Managing Context Size
This skill teaches you how to avoid context exhaustion when working with large Terra datasets, scattered workflows, and verbose Cromwell metadata.
Context Size Risks
These operations can exhaust your context window:
| Operation | Risk Level | Potential Size |
|---|---|---|
get_job_metadata (full) | CRITICAL | 100K+ tokens per workflow |
get_workflow_logs with many shards | HIGH | 25K+ tokens per task log |
get_entities for large tables | HIGH | 10K+ tokens for 100 entities |
get_submission_status with include_inputs=True | MEDIUM | 30K+ tokens for 9 workflows |
Safe Patterns
1. Always Use Summary Mode for Metadata
code
# SAFE: Returns ~1-2K tokens get_job_metadata(workspace_namespace, workspace_name, submission_id, workflow_id) # DANGEROUS: Can return 100K+ tokens # (There is no "full" mode - the tool protects you)
Summary mode is the default.

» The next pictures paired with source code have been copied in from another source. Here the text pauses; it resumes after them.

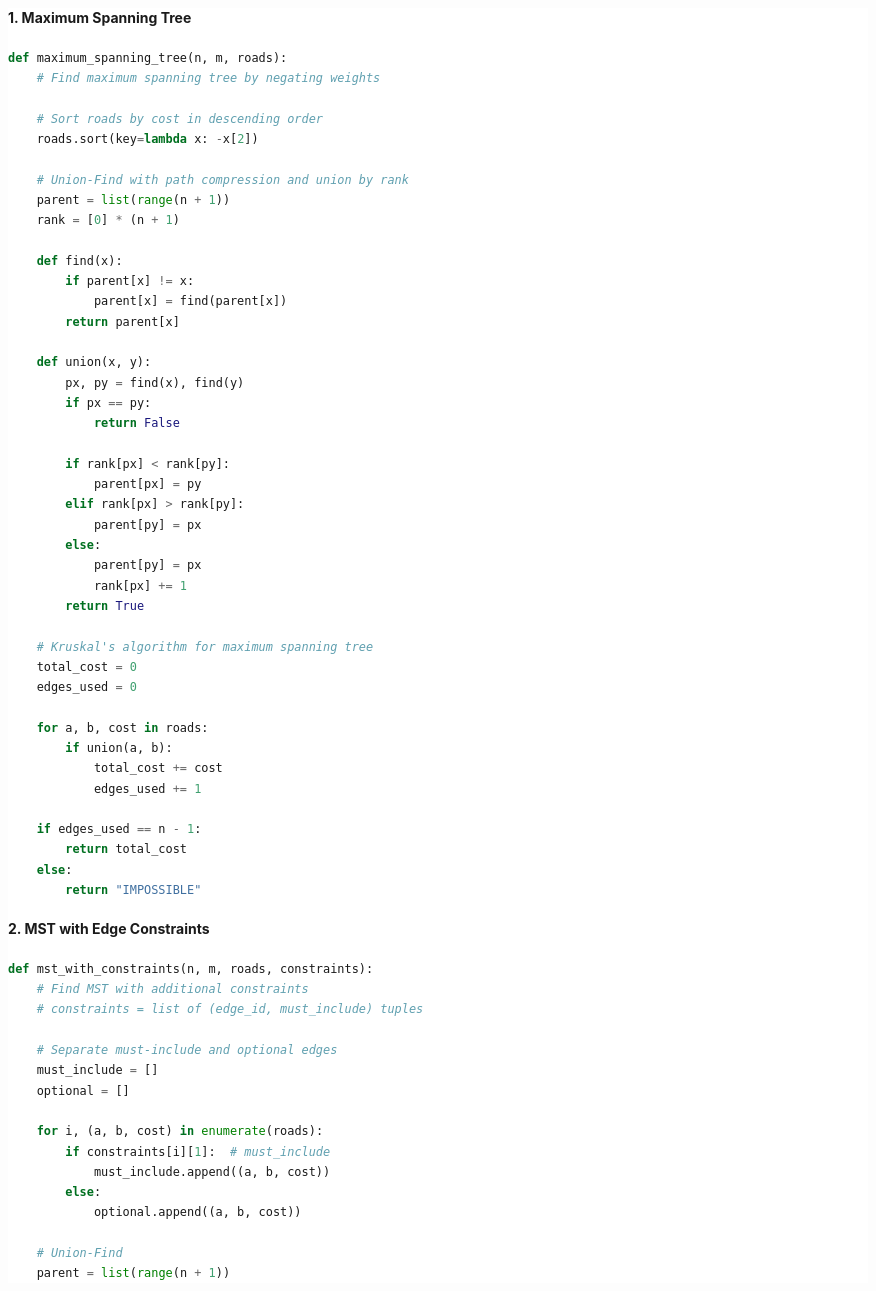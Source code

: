 #### **1. Maximum Spanning Tree**
```python
def maximum_spanning_tree(n, m, roads):
    # Find maximum spanning tree by negating weights
    
    # Sort roads by cost in descending order
    roads.sort(key=lambda x: -x[2])
    
    # Union-Find with path compression and union by rank
    parent = list(range(n + 1))
    rank = [0] * (n + 1)
    
    def find(x):
        if parent[x] != x:
            parent[x] = find(parent[x])
        return parent[x]
    
    def union(x, y):
        px, py = find(x), find(y)
        if px == py:
            return False
        
        if rank[px] < rank[py]:
            parent[px] = py
        elif rank[px] > rank[py]:
            parent[py] = px
        else:
            parent[py] = px
            rank[px] += 1
        return True
    
    # Kruskal's algorithm for maximum spanning tree
    total_cost = 0
    edges_used = 0
    
    for a, b, cost in roads:
        if union(a, b):
            total_cost += cost
            edges_used += 1
    
    if edges_used == n - 1:
        return total_cost
    else:
        return "IMPOSSIBLE"
```

#### **2. MST with Edge Constraints**
```python
def mst_with_constraints(n, m, roads, constraints):
    # Find MST with additional constraints
    # constraints = list of (edge_id, must_include) tuples
    
    # Separate must-include and optional edges
    must_include = []
    optional = []
    
    for i, (a, b, cost) in enumerate(roads):
        if constraints[i][1]:  # must_include
            must_include.append((a, b, cost))
        else:
            optional.append((a, b, cost))
    
    # Union-Find
    parent = list(range(n + 1))
```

It returns structured, actionable information without the verbose raw metadata.
2. Get Log URLs Before Fetching Content
For scattered workflows (50+ shards), fetching all logs can quickly exhaust context.
code
# Step 1: Get URLs only (fast, small response)
get_workflow_logs(
workspace_namespace, workspace_name, submission_id, workflow_id,
fetch_content=False # Default
)
# Step 2: Identify which specific tasks failed
get_job_metadata(..., mode="summary")
# Step 3: Fetch content only for failed tasks you need
# (Consider fetching logs one at a time for scattered workflows)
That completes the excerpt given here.